Skip to content

Luis's port of wikiharness code is too conservative on non-hallucinated quotes #25

Description

@tieguy

TL;DR

The citation-verification grounding gate conflates two different model capabilities:

  • (A) transcription — can the model emit a long, character-perfect verbatim quote?
  • (B) assessment — can the model correctly judge whether the source supports the claim?

The gate uses success at (A) as a hard precondition for trusting (B): a Supported/Partial
verdict whose quoted span doesn't string-locate in the fetched source is silently downgraded to
Not supported
. So failures at (A) — paraphrase, re-casing, non-contiguous spans joined with "…",
dash/ellipsis drift, truncation — masquerade as failures at (B), producing false Not supported
verdicts on citations that are genuinely supported.

We want to give the model room to "fix" (A) — normalize, retry with a shorter span, or point instead
of transcribe — without weakening the anti-hallucination guarantee.

This is the wikiharness→SP42 citation port; the issue is that the port is too conservative, not
that it's wrong. Both stricter-than-reference layers are deliberate anti-fabrication discipline
(ADR-0007); the problem is they over-fire on transcription noise.

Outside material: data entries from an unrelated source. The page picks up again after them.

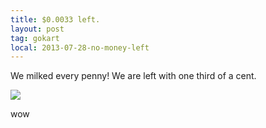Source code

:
 ```yaml
---
title: $0.0033 left.
layout: post
tag: gokart
local: 2013-07-28-no-money-left
---
```


We milked every penny! We are left with one third of a cent.

<div class="image-wrapper">
<img src="/images/{{page.local}}/1.png">
<p class="image-caption">wow</p>
</div>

Evidence (measured 2026-06-09)

Benchmark: alex-cite-checker's labeled corpus (189 rows — claim + cached source_text + human
ground truth). Method: serve each case's cached source text over localhost so SP42 verifies the
exact labeled bytes (no live-fetch / extraction drift). Compare SP42 to alex's own per-case
verdicts, identical model(s). (alex's benchmark = the reference implementation this was ported from.)

Single model (mistralai/mistral-small-3.2-24b-instruct, the same model both ran):

  • SP42-vs-alex exact agreement: 68.5%
  • accuracy vs ground truth: SP42 54.4% / alex 55.1% (≈ parity — the port reproduces the
    reference's accuracy)
  • source_unavailable: SP42 38 / alex 26 (SP42 more aggressive)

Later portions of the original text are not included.